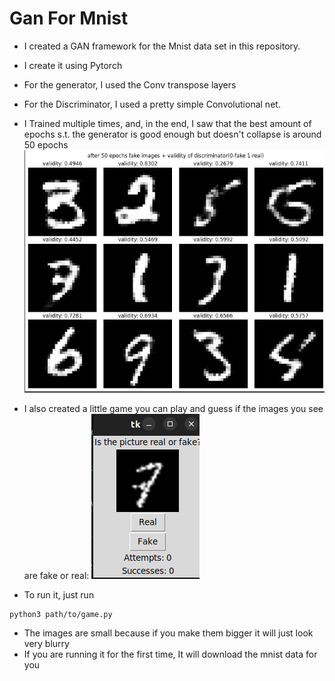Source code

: # Gan For Mnist
- I created a GAN framework for the Mnist data set in this repository.
- I create it using Pytorch
- For the generator, I used the Conv transpose layers
- For the Discriminator, I used a pretty simple Convolutional net.
- I Trained multiple times, and, in the end, I saw that the best amount of epochs s.t. the generator is good enough but doesn't collapse is around 50 epochs
![How Fake Images Look](pics/fake.png)

- I also created a little game you can play and guess if the images you see are fake or real:
  ![game](pics/game.png)
- To run it, just run
```
python3 path/to/game.py
```
- The images are small because if you make them bigger it will just look very blurry
- If you are running it for the first time, It will download the mnist data for you
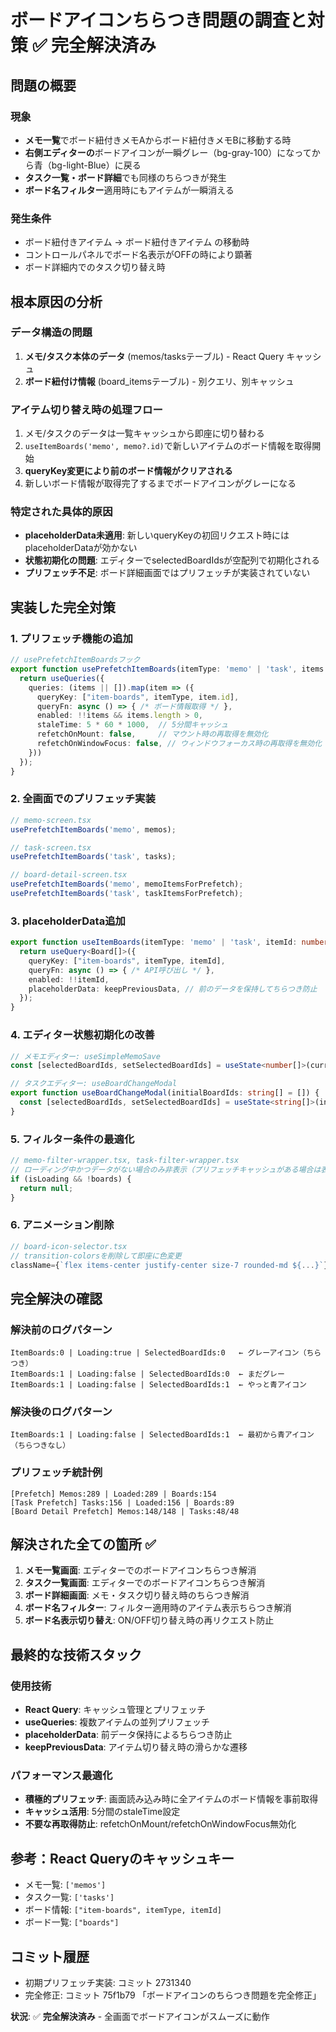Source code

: # ボードアイコンちらつき問題の調査と対策 ✅ **完全解決済み**

## 問題の概要

### 現象
- **メモ一覧**でボード紐付きメモAからボード紐付きメモBに移動する時
- **右側エディターの**ボードアイコンが一瞬グレー（bg-gray-100）になってから青（bg-light-Blue）に戻る
- **タスク一覧・ボード詳細**でも同様のちらつきが発生
- **ボード名フィルター**適用時にもアイテムが一瞬消える

### 発生条件
- ボード紐付きアイテム → ボード紐付きアイテム の移動時
- コントロールパネルでボード名表示がOFFの時により顕著
- ボード詳細内でのタスク切り替え時

## 根本原因の分析

### データ構造の問題
1. **メモ/タスク本体のデータ** (memos/tasksテーブル) - React Query キャッシュ
2. **ボード紐付け情報** (board_itemsテーブル) - 別クエリ、別キャッシュ

### アイテム切り替え時の処理フロー
1. メモ/タスクのデータは一覧キャッシュから即座に切り替わる
2. `useItemBoards('memo', memo?.id)`で新しいアイテムのボード情報を取得開始
3. **queryKey変更により前のボード情報がクリアされる**
4. 新しいボード情報が取得完了するまでボードアイコンがグレーになる

### 特定された具体的原因
- **placeholderData未適用**: 新しいqueryKeyの初回リクエスト時にはplaceholderDataが効かない
- **状態初期化の問題**: エディターでselectedBoardIdsが空配列で初期化される
- **プリフェッチ不足**: ボード詳細画面ではプリフェッチが実装されていない

## 実装した完全対策

### 1. プリフェッチ機能の追加
```typescript
// usePrefetchItemBoardsフック
export function usePrefetchItemBoards(itemType: 'memo' | 'task', items: { id: number }[] | undefined) {
  return useQueries({
    queries: (items || []).map(item => ({
      queryKey: ["item-boards", itemType, item.id],
      queryFn: async () => { /* ボード情報取得 */ },
      enabled: !!items && items.length > 0,
      staleTime: 5 * 60 * 1000,  // 5分間キャッシュ
      refetchOnMount: false,     // マウント時の再取得を無効化
      refetchOnWindowFocus: false, // ウィンドウフォーカス時の再取得を無効化
    }))
  });
}
```

### 2. 全画面でのプリフェッチ実装
```typescript
// memo-screen.tsx
usePrefetchItemBoards('memo', memos);

// task-screen.tsx  
usePrefetchItemBoards('task', tasks);

// board-detail-screen.tsx
usePrefetchItemBoards('memo', memoItemsForPrefetch);
usePrefetchItemBoards('task', taskItemsForPrefetch);
```

### 3. placeholderData追加
```typescript
export function useItemBoards(itemType: 'memo' | 'task', itemId: number | undefined) {
  return useQuery<Board[]>({
    queryKey: ["item-boards", itemType, itemId],
    queryFn: async () => { /* API呼び出し */ },
    enabled: !!itemId,
    placeholderData: keepPreviousData, // 前のデータを保持してちらつき防止
  });
}
```

### 4. エディター状態初期化の改善
```typescript
// メモエディター: useSimpleMemoSave
const [selectedBoardIds, setSelectedBoardIds] = useState<number[]>(currentBoardIds) // 空配列ではなく初期値設定

// タスクエディター: useBoardChangeModal
export function useBoardChangeModal(initialBoardIds: string[] = []) {
  const [selectedBoardIds, setSelectedBoardIds] = useState<string[]>(initialBoardIds); // 初期値対応
}
```

### 5. フィルター条件の最適化
```typescript
// memo-filter-wrapper.tsx, task-filter-wrapper.tsx
// ローディング中かつデータがない場合のみ非表示（プリフェッチキャッシュがある場合は表示）
if (isLoading && !boards) {
  return null;
}
```

### 6. アニメーション削除
```typescript
// board-icon-selector.tsx
// transition-colorsを削除して即座に色変更
className={`flex items-center justify-center size-7 rounded-md ${...}`}
```

## 完全解決の確認

### 解決前のログパターン
```
ItemBoards:0 | Loading:true | SelectedBoardIds:0   ← グレーアイコン（ちらつき）
ItemBoards:1 | Loading:false | SelectedBoardIds:0  ← まだグレー
ItemBoards:1 | Loading:false | SelectedBoardIds:1  ← やっと青アイコン
```

### 解決後のログパターン
```
ItemBoards:1 | Loading:false | SelectedBoardIds:1  ← 最初から青アイコン（ちらつきなし）
```

### プリフェッチ統計例
```
[Prefetch] Memos:289 | Loaded:289 | Boards:154
[Task Prefetch] Tasks:156 | Loaded:156 | Boards:89
[Board Detail Prefetch] Memos:148/148 | Tasks:48/48
```

## 解決された全ての箇所 ✅

1. **メモ一覧画面**: エディターでのボードアイコンちらつき解消
2. **タスク一覧画面**: エディターでのボードアイコンちらつき解消
3. **ボード詳細画面**: メモ・タスク切り替え時のちらつき解消
4. **ボード名フィルター**: フィルター適用時のアイテム表示ちらつき解消
5. **ボード名表示切り替え**: ON/OFF切り替え時の再リクエスト防止

## 最終的な技術スタック

### 使用技術
- **React Query**: キャッシュ管理とプリフェッチ
- **useQueries**: 複数アイテムの並列プリフェッチ
- **placeholderData**: 前データ保持によるちらつき防止
- **keepPreviousData**: アイテム切り替え時の滑らかな遷移

### パフォーマンス最適化
- **積極的プリフェッチ**: 画面読み込み時に全アイテムのボード情報を事前取得
- **キャッシュ活用**: 5分間のstaleTime設定
- **不要な再取得防止**: refetchOnMount/refetchOnWindowFocus無効化

## 参考：React Queryのキャッシュキー
- メモ一覧: `['memos']`
- タスク一覧: `['tasks']`  
- ボード情報: `["item-boards", itemType, itemId]`
- ボード一覧: `["boards"]`

## コミット履歴
- 初期プリフェッチ実装: コミット 2731340
- 完全修正: コミット 75f1b79 「ボードアイコンのちらつき問題を完全修正」

**状況**: ✅ **完全解決済み** - 全画面でボードアイコンがスムーズに動作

- [To do] Return exactly the lines of the listing that run from the one containing "- **キャッシュ活用**: 5分間のstaleTime設定" through the last, and no others.

- [Written answer]
- **キャッシュ活用**: 5分間のstaleTime設定
- **不要な再取得防止**: refetchOnMount/refetchOnWindowFocus無効化

## 参考：React Queryのキャッシュキー
- メモ一覧: `['memos']`
- タスク一覧: `['tasks']`  
- ボード情報: `["item-boards", itemType, itemId]`
- ボード一覧: `["boards"]`

## コミット履歴
- 初期プリフェッチ実装: コミット 2731340
- 完全修正: コミット 75f1b79 「ボードアイコンのちらつき問題を完全修正」

**状況**: ✅ **完全解決済み** - 全画面でボードアイコンがスムーズに動作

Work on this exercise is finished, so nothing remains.